**AIM OF THE EXERCISE:**
Output only the lines below from the one holding "DO NOT COMMIT DIRECTLY TO MAIN." down to the one holding "### Join Class", both end lines included and every picture dropped.

▼

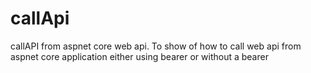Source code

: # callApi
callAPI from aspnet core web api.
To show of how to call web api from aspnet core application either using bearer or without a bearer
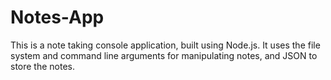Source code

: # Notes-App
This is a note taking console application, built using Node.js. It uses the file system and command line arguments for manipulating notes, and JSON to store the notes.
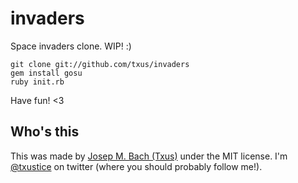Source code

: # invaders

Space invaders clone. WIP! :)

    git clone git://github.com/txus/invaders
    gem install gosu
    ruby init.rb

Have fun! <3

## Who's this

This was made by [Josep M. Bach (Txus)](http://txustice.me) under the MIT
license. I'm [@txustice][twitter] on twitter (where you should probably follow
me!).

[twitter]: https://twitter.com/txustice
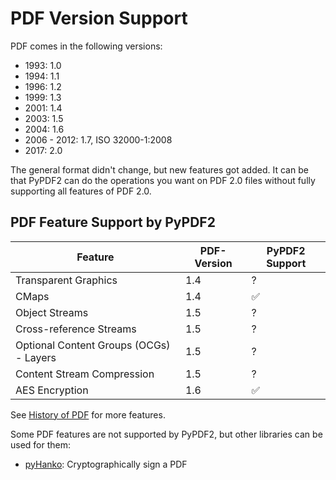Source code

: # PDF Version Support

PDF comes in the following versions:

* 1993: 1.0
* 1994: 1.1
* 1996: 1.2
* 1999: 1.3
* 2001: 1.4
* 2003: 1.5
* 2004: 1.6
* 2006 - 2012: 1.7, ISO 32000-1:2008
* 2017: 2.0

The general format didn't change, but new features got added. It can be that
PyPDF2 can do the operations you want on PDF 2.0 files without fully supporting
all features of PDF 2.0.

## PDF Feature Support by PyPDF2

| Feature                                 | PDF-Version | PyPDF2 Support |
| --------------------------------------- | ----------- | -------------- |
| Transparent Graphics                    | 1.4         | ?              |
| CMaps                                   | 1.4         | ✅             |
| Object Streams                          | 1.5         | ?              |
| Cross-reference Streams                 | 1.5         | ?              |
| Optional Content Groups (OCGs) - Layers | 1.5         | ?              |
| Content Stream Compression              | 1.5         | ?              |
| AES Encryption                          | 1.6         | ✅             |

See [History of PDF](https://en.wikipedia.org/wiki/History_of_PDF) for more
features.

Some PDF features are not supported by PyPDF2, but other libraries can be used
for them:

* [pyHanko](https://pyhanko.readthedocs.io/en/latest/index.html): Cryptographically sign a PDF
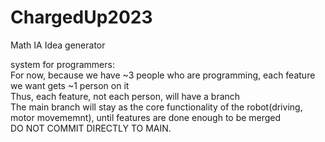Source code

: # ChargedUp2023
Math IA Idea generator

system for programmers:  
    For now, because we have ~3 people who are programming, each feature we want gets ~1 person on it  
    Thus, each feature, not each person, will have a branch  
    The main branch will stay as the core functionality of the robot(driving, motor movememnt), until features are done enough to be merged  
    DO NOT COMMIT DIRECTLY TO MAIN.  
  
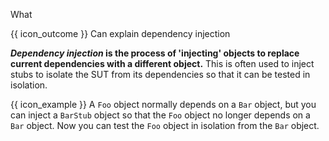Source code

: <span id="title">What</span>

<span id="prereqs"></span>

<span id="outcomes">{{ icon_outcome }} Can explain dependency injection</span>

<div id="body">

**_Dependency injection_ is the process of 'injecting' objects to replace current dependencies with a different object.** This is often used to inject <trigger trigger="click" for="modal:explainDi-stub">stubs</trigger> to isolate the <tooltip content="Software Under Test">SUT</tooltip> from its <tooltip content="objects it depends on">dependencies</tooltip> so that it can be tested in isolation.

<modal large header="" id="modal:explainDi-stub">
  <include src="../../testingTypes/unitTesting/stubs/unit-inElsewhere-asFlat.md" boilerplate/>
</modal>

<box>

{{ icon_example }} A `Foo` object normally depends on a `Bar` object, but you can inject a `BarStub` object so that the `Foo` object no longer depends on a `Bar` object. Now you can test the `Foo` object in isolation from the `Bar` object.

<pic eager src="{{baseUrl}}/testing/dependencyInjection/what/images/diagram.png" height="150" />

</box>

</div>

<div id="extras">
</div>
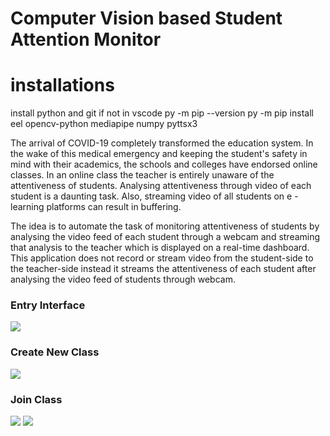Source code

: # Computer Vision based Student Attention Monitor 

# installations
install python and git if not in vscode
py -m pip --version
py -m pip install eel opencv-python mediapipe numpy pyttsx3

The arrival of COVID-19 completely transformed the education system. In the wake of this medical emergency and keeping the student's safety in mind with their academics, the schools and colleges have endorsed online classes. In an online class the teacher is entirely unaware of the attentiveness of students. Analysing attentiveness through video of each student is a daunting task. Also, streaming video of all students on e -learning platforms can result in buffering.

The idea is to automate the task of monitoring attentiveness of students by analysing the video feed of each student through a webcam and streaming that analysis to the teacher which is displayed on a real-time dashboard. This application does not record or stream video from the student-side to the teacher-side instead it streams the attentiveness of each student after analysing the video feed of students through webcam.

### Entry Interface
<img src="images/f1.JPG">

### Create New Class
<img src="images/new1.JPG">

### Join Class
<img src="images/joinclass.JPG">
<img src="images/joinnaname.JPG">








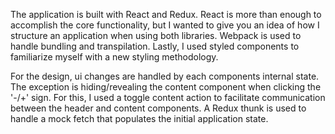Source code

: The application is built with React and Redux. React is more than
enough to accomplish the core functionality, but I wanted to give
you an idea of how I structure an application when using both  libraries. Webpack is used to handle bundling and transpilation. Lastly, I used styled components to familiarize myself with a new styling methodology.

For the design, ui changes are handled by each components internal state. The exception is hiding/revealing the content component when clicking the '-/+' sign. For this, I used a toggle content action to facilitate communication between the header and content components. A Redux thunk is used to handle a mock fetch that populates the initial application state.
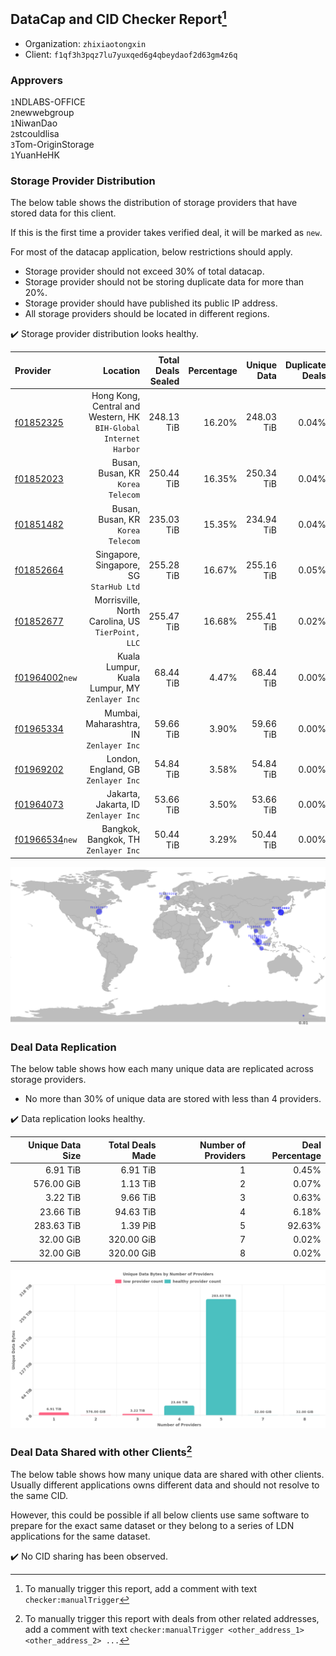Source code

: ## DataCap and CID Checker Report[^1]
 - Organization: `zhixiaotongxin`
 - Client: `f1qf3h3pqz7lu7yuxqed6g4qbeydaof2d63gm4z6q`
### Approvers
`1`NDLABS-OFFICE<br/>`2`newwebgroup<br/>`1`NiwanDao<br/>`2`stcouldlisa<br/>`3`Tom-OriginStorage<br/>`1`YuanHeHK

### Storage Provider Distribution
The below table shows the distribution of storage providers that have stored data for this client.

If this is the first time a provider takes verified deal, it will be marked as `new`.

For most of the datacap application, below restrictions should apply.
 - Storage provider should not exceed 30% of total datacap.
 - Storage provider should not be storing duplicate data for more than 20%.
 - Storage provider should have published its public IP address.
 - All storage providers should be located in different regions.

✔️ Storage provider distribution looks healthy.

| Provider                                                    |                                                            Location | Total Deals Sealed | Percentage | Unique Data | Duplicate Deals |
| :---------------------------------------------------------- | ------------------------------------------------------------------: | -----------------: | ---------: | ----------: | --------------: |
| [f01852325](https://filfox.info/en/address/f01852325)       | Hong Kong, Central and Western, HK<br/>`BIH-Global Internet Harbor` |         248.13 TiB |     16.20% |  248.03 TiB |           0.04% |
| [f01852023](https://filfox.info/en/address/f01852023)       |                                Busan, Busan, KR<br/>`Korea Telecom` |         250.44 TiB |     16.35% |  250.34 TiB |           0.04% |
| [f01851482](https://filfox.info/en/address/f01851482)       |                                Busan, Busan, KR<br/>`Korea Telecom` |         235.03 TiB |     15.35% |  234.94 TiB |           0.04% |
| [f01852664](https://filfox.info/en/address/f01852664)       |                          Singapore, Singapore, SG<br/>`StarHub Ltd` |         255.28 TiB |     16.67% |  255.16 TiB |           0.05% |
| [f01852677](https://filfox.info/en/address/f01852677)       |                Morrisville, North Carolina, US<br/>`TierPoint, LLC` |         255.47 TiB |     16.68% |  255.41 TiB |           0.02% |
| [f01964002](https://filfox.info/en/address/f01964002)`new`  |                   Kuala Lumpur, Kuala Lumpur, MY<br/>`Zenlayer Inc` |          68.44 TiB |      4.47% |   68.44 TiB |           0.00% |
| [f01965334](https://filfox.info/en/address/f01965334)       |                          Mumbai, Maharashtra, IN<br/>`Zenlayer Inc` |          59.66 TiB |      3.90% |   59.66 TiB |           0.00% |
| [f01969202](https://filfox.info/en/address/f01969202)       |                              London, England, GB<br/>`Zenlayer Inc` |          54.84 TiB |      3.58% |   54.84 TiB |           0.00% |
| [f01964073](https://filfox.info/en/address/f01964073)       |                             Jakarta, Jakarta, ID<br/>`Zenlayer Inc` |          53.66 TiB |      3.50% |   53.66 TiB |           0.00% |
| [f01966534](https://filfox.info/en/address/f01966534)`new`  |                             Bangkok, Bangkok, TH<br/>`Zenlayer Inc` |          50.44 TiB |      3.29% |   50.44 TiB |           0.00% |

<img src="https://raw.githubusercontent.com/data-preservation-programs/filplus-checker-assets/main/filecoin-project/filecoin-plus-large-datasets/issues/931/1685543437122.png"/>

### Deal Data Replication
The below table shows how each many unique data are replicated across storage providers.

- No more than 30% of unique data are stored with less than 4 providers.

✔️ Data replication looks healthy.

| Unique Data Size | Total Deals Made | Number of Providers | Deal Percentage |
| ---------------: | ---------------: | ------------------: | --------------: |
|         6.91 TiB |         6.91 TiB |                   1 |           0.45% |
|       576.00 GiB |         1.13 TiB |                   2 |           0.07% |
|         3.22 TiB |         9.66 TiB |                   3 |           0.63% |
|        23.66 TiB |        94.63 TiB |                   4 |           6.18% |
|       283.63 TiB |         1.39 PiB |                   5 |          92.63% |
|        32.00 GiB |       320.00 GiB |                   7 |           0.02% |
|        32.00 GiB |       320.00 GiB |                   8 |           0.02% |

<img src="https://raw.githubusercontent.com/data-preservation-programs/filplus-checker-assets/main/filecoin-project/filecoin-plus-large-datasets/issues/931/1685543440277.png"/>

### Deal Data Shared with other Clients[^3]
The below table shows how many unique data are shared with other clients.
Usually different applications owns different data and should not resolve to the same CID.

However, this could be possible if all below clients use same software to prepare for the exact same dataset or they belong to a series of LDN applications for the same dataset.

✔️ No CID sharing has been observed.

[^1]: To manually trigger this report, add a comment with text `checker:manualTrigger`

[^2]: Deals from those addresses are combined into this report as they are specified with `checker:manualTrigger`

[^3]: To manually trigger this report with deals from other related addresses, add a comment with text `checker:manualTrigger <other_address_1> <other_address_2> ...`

▲

**WRITTEN SOLUTION:**
    DO NOT COMMIT DIRECTLY TO MAIN.  
  
Source code

: <span id="title">What</span>

<span id="prereqs"></span>

<span id="outcomes">{{ icon_outcome }} Can explain dependency injection</span>

<div id="body">

**_Dependency injection_ is the process of 'injecting' objects to replace current dependencies with a different object.** This is often used to inject <trigger trigger="click" for="modal:explainDi-stub">stubs</trigger> to isolate the <tooltip content="Software Under Test">SUT</tooltip> from its <tooltip content="objects it depends on">dependencies</tooltip> so that it can be tested in isolation.

<modal large header="" id="modal:explainDi-stub">
  <include src="../../testingTypes/unitTesting/stubs/unit-inElsewhere-asFlat.md" boilerplate/>
</modal>

<box>

{{ icon_example }} A `Foo` object normally depends on a `Bar` object, but you can inject a `BarStub` object so that the `Foo` object no longer depends on a `Bar` object. Now you can test the `Foo` object in isolation from the `Bar` object.

<pic eager src="{{baseUrl}}/testing/dependencyInjection/what/images/diagram.png" height="150" />

</box>

</div>

<div id="extras">
</div>
Source code

: # Computer Vision based Student Attention Monitor 

# installations
install python and git if not in vscode
py -m pip --version
py -m pip install eel opencv-python mediapipe numpy pyttsx3

The arrival of COVID-19 completely transformed the education system. In the wake of this medical emergency and keeping the student's safety in mind with their academics, the schools and colleges have endorsed online classes. In an online class the teacher is entirely unaware of the attentiveness of students. Analysing attentiveness through video of each student is a daunting task. Also, streaming video of all students on e -learning platforms can result in buffering.

The idea is to automate the task of monitoring attentiveness of students by analysing the video feed of each student through a webcam and streaming that analysis to the teacher which is displayed on a real-time dashboard. This application does not record or stream video from the student-side to the teacher-side instead it streams the attentiveness of each student after analysing the video feed of students through webcam.

### Entry Interface
<img src="images/f1.JPG">

### Create New Class
<img src="images/new1.JPG">

### Join Class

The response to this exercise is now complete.